The snowbanks are still massive. Only Elgin Street has had its snowbanks removed, last Friday I think. All side streets are still uncleared virtually a week later. If anyone thinks Barhaven is neglected, come and walk around Centretown! It usually takes two weeks before snow banks are cleared on my street.
For OC transport, why do they not have their own dedicated snowclearing crew? All that said, clearly OC Transport cannot cope with big snowfalls of 300mm or more – in my mind the City knew a heavy snowfall of at least 300mm was coming and should have alerted everyone that their system cannot cope and recommended that people should avoid travelling to work.
In 20 years of living in the city I rarely see the City clearing during snow storms save the highways. Rather they wait till the snowstorm ends, then work at night to clear main streets, then hope that the snow will melt, and if it doesn’t then clears the snow slowly over a 2-3 week period. I can assure everyone the inner city neighbourhoods are most definitely not priorised for snow clearing – usually it feels the opposite. I often observe some suburban areas fully cleared long before downtown.
The morning those photos were taken, the sidewalk on the west side of Preston was beautifully plowed – that sidewalk serves exactly one bus.
Even when the stretch from Preston to the eastbound Lebreton station is plowed, they leave a lot of snow at the edges. A large number of people move from that stop to the stop for the 8 going to Hull. There is not enough width to walk against that traffic or get by the crowd waiting to cross at the corner. All the snow needs to be removed from that constricted area.
I have taken to using the upper walkway that Glen Buchanan describes.
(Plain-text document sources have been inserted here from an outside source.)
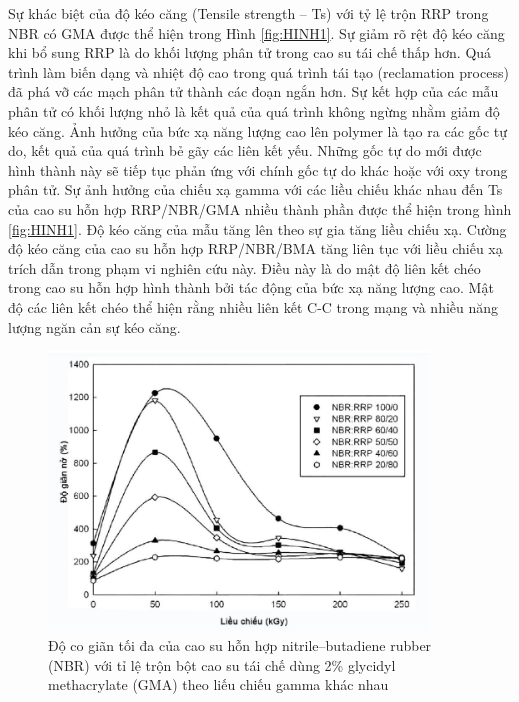 \documentclass[12pt,a4paper]{article}
\begin{document}
	
	Sự khác biệt của độ kéo căng (Tensile strength – Ts) với tỷ lệ trộn RRP trong NBR có GMA được thể hiện
trong Hình \ref{fig:HINH1}. Sự giảm rõ rệt độ kéo căng khi bổ sung RRP là do khối lượng phân tử trong cao su tái chế thấp hơn.
Quá trình làm biến dạng và nhiệt độ cao trong quá trình tái tạo (reclamation process) đã phá vỡ các mạch phân tử thành các đoạn ngắn hơn. Sự kết hợp của các mẫu phân tử có khối lượng nhỏ là kết quả của quá trình không ngừng nhằm giảm độ kéo căng. Ảnh hưởng của bức xạ năng lượng cao lên polymer là tạo ra các gốc tự do, kết quả của quá trình bẻ gãy các liên kết yếu. Những gốc tự do mới được hình thành này sẽ tiếp tục phản ứng với chính gốc tự do khác hoặc với oxy trong phân tử. Sự ảnh hưởng của chiếu xạ gamma với các liều chiếu khác nhau đến Ts của cao su hỗn hợp RRP/NBR/GMA nhiều thành phần được thể hiện trong hình \ref{fig:HINH1}. Độ kéo căng của mẫu tăng lên theo sự gia tăng liều chiếu xạ. Cường độ kéo căng của cao su hỗn hợp RRP/NBR/BMA tăng liên tục với liều chiếu xạ trích dẫn trong phạm vi nghiên cứu này. Điều này là do mật độ liên kết chéo trong cao su hỗn hợp hình thành bởi tác động của bức xạ năng lượng cao. Mật độ các liên kết chéo thể hiện rằng nhiều liên kết C-C trong mạng và nhiều năng lượng ngăn cản sự kéo căng.\\

	\begin{figure}
		\centering
		\includegraphics[width=0.9\textwidth]{4.JPG}
		\caption{Độ co giãn tối đa của cao su hỗn hợp nitrile–butadiene rubber (NBR) với tỉ lệ trộn bột cao su tái chế dùng 2\% glycidyl methacrylate (GMA) theo liếu chiếu gamma khác nhau}
		\label{fig:HINH2}		
	\end{figure}
	
\end{document}
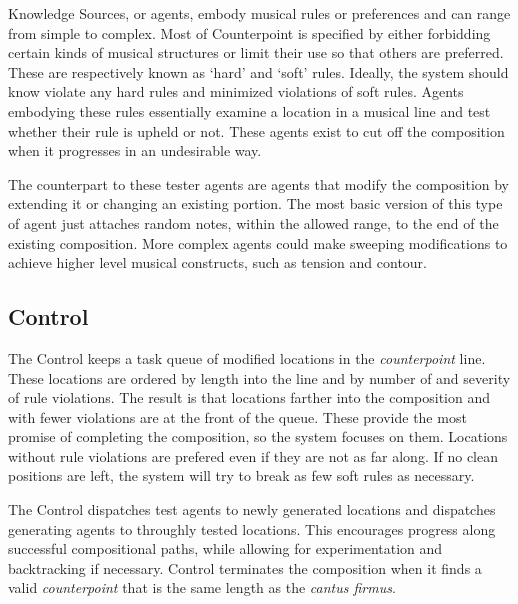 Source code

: Knowledge Sources, or agents, embody musical rules or preferences and can range from simple to complex.
Most of Counterpoint is specified by either forbidding certain kinds of musical structures or limit their use so that others are preferred.
These are respectively known as `hard' and `soft' rules. Ideally, the system should know violate any hard rules and minimized violations of soft rules.
Agents embodying these rules essentially examine a location in a musical line and test whether their rule is upheld or not.
These agents exist to cut off the composition when it progresses in an undesirable way.

The counterpart to these tester agents are agents that modify the composition by extending it or changing an existing portion.
The most basic version of this type of agent just attaches random notes, within the allowed range, to the end of the existing composition.
More complex agents could make sweeping modifications to achieve higher level musical constructs, such as tension and contour.

\subsection{Control} %

The Control keeps a task queue of modified locations in the \emph{counterpoint} line.
These locations are ordered by length into the line and by number of and severity of rule violations.
The result is that locations farther into the composition and with fewer violations are at the front of the queue.
These provide the most promise of completing the composition, so the system focuses on them.
Locations without rule violations are prefered even if they are not as far along.
If no clean positions are left, the system will try to break as few soft rules as necessary.

The Control dispatches test agents to newly generated locations and dispatches generating agents to throughly tested locations.
This encourages progress along successful compositional paths, while allowing for experimentation and backtracking if necessary.
Control terminates the composition when it finds a valid \emph{counterpoint} that is the same length as the \emph{cantus firmus}.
Bang on, I was thinking the exact same thing slogging through that mess the morning AFTER the snow fall, and watching people struggle with massive banks while boarding busses, it’s not that hard to figure out that main transit hubs like Lebreton need to be made a priority. I was starting to believe the current ward councilors were going to make these matters a priority but it seems they’re falling short. The constant answer seems to be “staff have been alerted”…. big whup!